Net Positiva collected and recycled 3,000 kilograms of fishing nets in the first six months of its existence. Today, that number has risen to around 80,000 kilograms. The brand sells two different types of skateboard – the Ahi Performance Cruiser and the Minnow Cruiser, both of which sport a sleek design and a distinctive fish-scale pattern on their black plastic decks. The Bureo website also sells skateboard decks and wheels separately, as well as a line of recycled plastic sunglasses and apparel made from 100% organic, sustainable cotton.
Bionic Yarn Clothing Materials
Co-founded by Tyson Toussant and Tim Coombs in 2009, Bionic Yarn is a material engineering company that uses recycled marine plastic to create a range of different textiles and polymers. There is an endless list of potential uses for these materials, ranging from boat covers to furniture – and in particular, high-end clothing. The process for creating weave-able yarn from recycled plastic is fascinating. First, the plastic is broken down into small pieces, before being shredded into individual fibers. These are then spun into a yarn and blended with fabrics like cotton, wool, or cashmere.
Soon after its inception, music mogul Pharrell Williams joined the company as its creative director, and since then Bionic Yarn has been supplying its revolutionary threads to major clothing companies including Timberland, O’Neill and The Gap. In 2016, Bionic Yarn collaborated with G-Star RAW to create the RAW for the Oceans clothing line – the world’s first denim collection made from recycled plastic. In early 2017, H&M launched its new Conscious Exclusive Collection, featuring a blush-colored ball gown made from Bionic Yarn threads as its centerpiece.
In 2012, carpet tile designer and manufacturer Interface joined forces with the Zoological Society of London to source a recyclable material that would benefit the environment and local communities. Together, they founded Net-Works, an organization that has helped coastal communities in the Philippines and Cameroon to make a living out of collecting discarded fishing nets. The communities sell the nets to a global supply chain, which in turn recycles them into a yarn used by Interface to manufacture carpet tile.
Net-Works operates through a series of community banks, which organize the beach clean-ups, broker the sale of the nets to the supply chain and help people to save money. The banks also provide loans to those that need them and fund local conservation projects in a way that involves the community at a grassroots level. In addition, fishermen can sell their old nets directly to the banks, preventing them from ending up in the ocean in the first place. Since 2012, Net-Works has collected 142 metric tons of plastic waste, and given 1,500 families access to finance.
Washed Ashore Artwork
Founded by artist and educator Angela Haseltine Pozzi in 2010, Washed Ashore is an Oregon-based organization that uses marine debris to create gigantic sea life sculptures. The main purpose of these sculptures is to raise awareness of plastic pollution and to encourage discussion about ways in which to minimise our plastic waste in the future. The sculptures (including turtles, great white sharks, and colorful reef fish) have been exhibited at zoos and aquariums all over the United States, including Georgia Aquarium and the Smithsonian National Museum of Natural History.

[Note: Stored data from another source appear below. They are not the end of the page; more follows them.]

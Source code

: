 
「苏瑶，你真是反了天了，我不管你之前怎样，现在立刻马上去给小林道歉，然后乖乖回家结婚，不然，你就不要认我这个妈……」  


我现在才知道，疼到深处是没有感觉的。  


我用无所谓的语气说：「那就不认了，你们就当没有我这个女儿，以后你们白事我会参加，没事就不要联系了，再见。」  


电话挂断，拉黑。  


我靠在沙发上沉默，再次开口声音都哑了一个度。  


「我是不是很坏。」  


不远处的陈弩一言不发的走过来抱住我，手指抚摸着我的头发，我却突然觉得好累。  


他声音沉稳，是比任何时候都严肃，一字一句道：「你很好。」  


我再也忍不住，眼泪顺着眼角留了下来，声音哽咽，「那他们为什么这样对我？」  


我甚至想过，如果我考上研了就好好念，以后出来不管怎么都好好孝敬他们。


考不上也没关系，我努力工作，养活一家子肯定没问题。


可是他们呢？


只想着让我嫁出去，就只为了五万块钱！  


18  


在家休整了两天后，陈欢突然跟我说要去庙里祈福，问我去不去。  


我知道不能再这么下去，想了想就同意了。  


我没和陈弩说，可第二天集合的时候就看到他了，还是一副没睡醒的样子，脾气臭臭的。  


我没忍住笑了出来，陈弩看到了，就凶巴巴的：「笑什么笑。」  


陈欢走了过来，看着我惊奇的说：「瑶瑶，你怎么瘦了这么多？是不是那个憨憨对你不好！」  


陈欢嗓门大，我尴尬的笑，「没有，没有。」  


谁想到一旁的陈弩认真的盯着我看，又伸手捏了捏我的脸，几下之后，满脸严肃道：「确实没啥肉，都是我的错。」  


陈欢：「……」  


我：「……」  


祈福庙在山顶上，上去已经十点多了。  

The plastic used to make the sculptures (of which there are more than 60) is collected during volunteer clean-ups, then washed and sorted into different shapes and colors. Since 2010, more than 10,000 volunteers have worked together to collect 38,000 pounds of marine debris. When the sculptures go on exhibition, they are accompanied by staff and volunteers who increase their impact by giving conservation-related talks and workshops.